Fue todo lo que se me ocurrió decir para romper el silencio incómodo que se había formado.

Yo, encantado de aprovechar los silencios de la gente, admirador acérrimo de quienes preferían callar a ocupar el ambiente con palabras triviales, deseaba que al menos me atacase con su lengua viperina y tenaz.

<<¡Qué sorpresa Leight, eso es nuevo! Debería darme dos hostias y dejar de pensar como un imbécil>>.

No tardamos en ser atendidos por Diana, la preciosísima enfermera de guardia, que a pesar de ser especialmente empalagosa en cuanto me tenía cerca, era buena, muy buena, en su trabajo y en otras tareas más personales que no venían al caso.

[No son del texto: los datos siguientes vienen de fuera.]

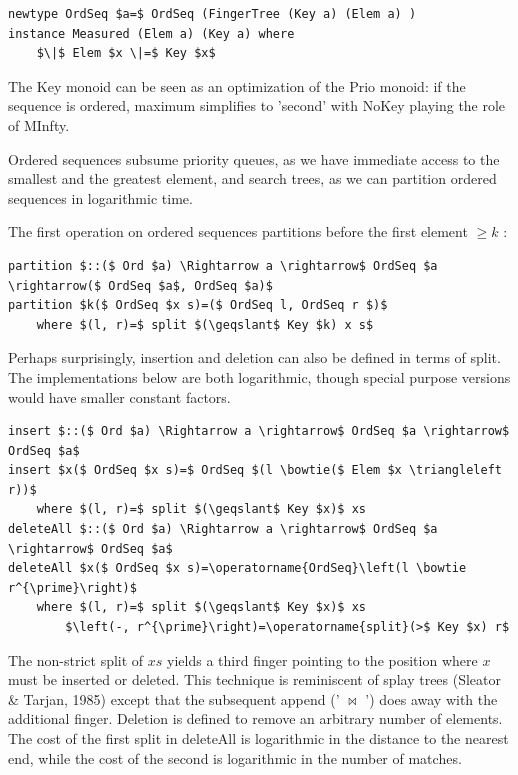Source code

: \documentclass[10pt]{article}
\begin{document}
\begin{verbatim}
newtype OrdSeq $a=$ OrdSeq (FingerTree (Key a) (Elem a) )
instance Measured (Elem a) (Key a) where
    $\|$ Elem $x \|=$ Key $x$
\end{verbatim}

The Key monoid can be seen as an optimization of the Prio monoid: if the sequence is ordered, maximum simplifies to 'second' with NoKey playing the role of MInfty.

Ordered sequences subsume priority queues, as we have immediate access to the smallest and the greatest element, and search trees, as we can partition ordered sequences in logarithmic time.

The first operation on ordered sequences partitions before the first element $\geqslant k$ :

\begin{verbatim}
partition $::($ Ord $a) \Rightarrow a \rightarrow$ OrdSeq $a \rightarrow($ OrdSeq $a$, OrdSeq $a)$
partition $k($ OrdSeq $x s)=($ OrdSeq l, OrdSeq r $)$
    where $(l, r)=$ split $(\geqslant$ Key $k) x s$
\end{verbatim}

Perhaps surprisingly, insertion and deletion can also be defined in terms of split. The implementations below are both logarithmic, though special purpose versions would have smaller constant factors.

\begin{verbatim}
insert $::($ Ord $a) \Rightarrow a \rightarrow$ OrdSeq $a \rightarrow$ OrdSeq $a$
insert $x($ OrdSeq $x s)=$ OrdSeq $(l \bowtie($ Elem $x \triangleleft r))$
    where $(l, r)=$ split $(\geqslant$ Key $x)$ xs
deleteAll $::($ Ord $a) \Rightarrow a \rightarrow$ OrdSeq $a \rightarrow$ OrdSeq $a$
deleteAll $x($ OrdSeq $x s)=\operatorname{OrdSeq}\left(l \bowtie r^{\prime}\right)$
    where $(l, r)=$ split $(\geqslant$ Key $x)$ xs
        $\left(-, r^{\prime}\right)=\operatorname{split}(>$ Key $x) r$
\end{verbatim}

The non-strict split of $x s$ yields a third finger pointing to the position where $x$ must be inserted or deleted. This technique is reminiscent of splay trees (Sleator \& Tarjan, 1985) except that the subsequent append (' $\bowtie$ ') does away with the additional finger. Deletion is defined to remove an arbitrary number of elements. The cost of the first split in deleteAll is logarithmic in the distance to the nearest end, while the cost of the second is logarithmic in the number of matches.
\end{document}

Empujando la silla de Adamina, comenzó a interesarse por mi regreso en plenas vacaciones.

–Ha sufrido una caída y ha perdido el conocimiento, por eso estoy aquí.

–Pensé que echabas de menos… esto.

Dijo no precisamente refiriéndose al trabajo en sí.

–Soy muy entregado, en el ámbito profesional.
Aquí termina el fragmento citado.